◆ **WORK TO BE COMPLETED**
Set down, please, exactly the lines below that run from the line with "and modeling. |" to the line with "Sai Prakash Sahoo**", both lines included.

◆ **DATA FOR THE TASK**
——————
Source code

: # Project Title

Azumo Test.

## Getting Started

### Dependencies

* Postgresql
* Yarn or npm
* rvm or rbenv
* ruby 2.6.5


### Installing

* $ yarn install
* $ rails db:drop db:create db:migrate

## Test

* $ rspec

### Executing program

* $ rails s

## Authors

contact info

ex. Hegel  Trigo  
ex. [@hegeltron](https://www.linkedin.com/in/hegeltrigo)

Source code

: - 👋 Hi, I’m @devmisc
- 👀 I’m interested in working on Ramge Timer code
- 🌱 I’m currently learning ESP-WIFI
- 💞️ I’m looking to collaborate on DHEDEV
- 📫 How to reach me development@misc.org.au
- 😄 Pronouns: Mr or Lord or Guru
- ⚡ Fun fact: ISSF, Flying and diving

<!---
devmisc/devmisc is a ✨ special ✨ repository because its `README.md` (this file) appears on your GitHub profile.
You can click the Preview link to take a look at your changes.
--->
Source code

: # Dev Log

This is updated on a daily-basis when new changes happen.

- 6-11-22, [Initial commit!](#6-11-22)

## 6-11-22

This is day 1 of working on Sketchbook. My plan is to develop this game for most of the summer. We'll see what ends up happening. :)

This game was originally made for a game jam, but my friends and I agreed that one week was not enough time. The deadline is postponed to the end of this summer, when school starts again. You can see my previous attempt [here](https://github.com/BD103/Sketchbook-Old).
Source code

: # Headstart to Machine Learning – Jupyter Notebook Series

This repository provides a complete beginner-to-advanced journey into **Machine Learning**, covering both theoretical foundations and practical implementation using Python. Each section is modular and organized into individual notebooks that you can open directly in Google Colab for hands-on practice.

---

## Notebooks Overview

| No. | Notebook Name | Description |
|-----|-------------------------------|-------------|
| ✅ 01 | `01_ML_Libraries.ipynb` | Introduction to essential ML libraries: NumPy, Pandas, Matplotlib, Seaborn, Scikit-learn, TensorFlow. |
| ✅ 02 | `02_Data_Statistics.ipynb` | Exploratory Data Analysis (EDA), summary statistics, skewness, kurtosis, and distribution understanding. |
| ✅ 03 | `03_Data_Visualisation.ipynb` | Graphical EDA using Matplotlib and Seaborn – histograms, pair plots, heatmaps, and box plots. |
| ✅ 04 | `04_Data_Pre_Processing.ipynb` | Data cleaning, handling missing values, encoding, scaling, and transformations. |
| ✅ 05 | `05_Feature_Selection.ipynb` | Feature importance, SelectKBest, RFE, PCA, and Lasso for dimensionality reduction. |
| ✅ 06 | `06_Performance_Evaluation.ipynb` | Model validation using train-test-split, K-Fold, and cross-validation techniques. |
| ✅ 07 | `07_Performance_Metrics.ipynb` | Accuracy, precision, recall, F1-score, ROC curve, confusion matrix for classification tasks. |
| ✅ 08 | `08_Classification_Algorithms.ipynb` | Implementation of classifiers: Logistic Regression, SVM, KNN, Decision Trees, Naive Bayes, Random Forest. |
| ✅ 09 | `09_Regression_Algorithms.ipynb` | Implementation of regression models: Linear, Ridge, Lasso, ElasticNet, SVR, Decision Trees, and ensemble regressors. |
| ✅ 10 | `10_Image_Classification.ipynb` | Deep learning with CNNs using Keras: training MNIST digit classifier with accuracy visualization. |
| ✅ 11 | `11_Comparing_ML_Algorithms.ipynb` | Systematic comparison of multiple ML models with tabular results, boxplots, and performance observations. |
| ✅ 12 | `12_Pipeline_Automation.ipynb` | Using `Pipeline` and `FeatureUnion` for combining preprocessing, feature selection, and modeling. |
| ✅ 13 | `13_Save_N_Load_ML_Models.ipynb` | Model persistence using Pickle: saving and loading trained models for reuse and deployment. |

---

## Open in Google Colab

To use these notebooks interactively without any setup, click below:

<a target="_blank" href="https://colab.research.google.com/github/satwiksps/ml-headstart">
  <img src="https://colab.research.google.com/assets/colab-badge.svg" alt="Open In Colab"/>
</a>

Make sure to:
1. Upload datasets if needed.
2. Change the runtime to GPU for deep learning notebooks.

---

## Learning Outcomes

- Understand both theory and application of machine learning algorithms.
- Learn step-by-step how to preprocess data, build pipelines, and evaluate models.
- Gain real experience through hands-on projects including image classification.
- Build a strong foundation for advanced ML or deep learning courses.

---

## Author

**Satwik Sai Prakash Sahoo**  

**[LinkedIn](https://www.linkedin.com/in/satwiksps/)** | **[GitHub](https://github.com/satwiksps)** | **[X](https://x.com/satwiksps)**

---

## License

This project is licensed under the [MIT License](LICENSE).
——————
◆ **ANSWER FOR THIS EXERCISE**
| ✅ 12 | `12_Pipeline_Automation.ipynb` | Using `Pipeline` and `FeatureUnion` for combining preprocessing, feature selection, and modeling. |
| ✅ 13 | `13_Save_N_Load_ML_Models.ipynb` | Model persistence using Pickle: saving and loading trained models for reuse and deployment. |

---

## Open in Google Colab

To use these notebooks interactively without any setup, click below:

<a target="_blank" href="https://colab.research.google.com/github/satwiksps/ml-headstart">
  <img src="https://colab.research.google.com/assets/colab-badge.svg" alt="Open In Colab"/>
</a>

Make sure to:
1. Upload datasets if needed.
2. Change the runtime to GPU for deep learning notebooks.

---

## Learning Outcomes

- Understand both theory and application of machine learning algorithms.
- Learn step-by-step how to preprocess data, build pipelines, and evaluate models.
- Gain real experience through hands-on projects including image classification.
- Build a strong foundation for advanced ML or deep learning courses.

---

## Author

**Satwik Sai Prakash Sahoo**  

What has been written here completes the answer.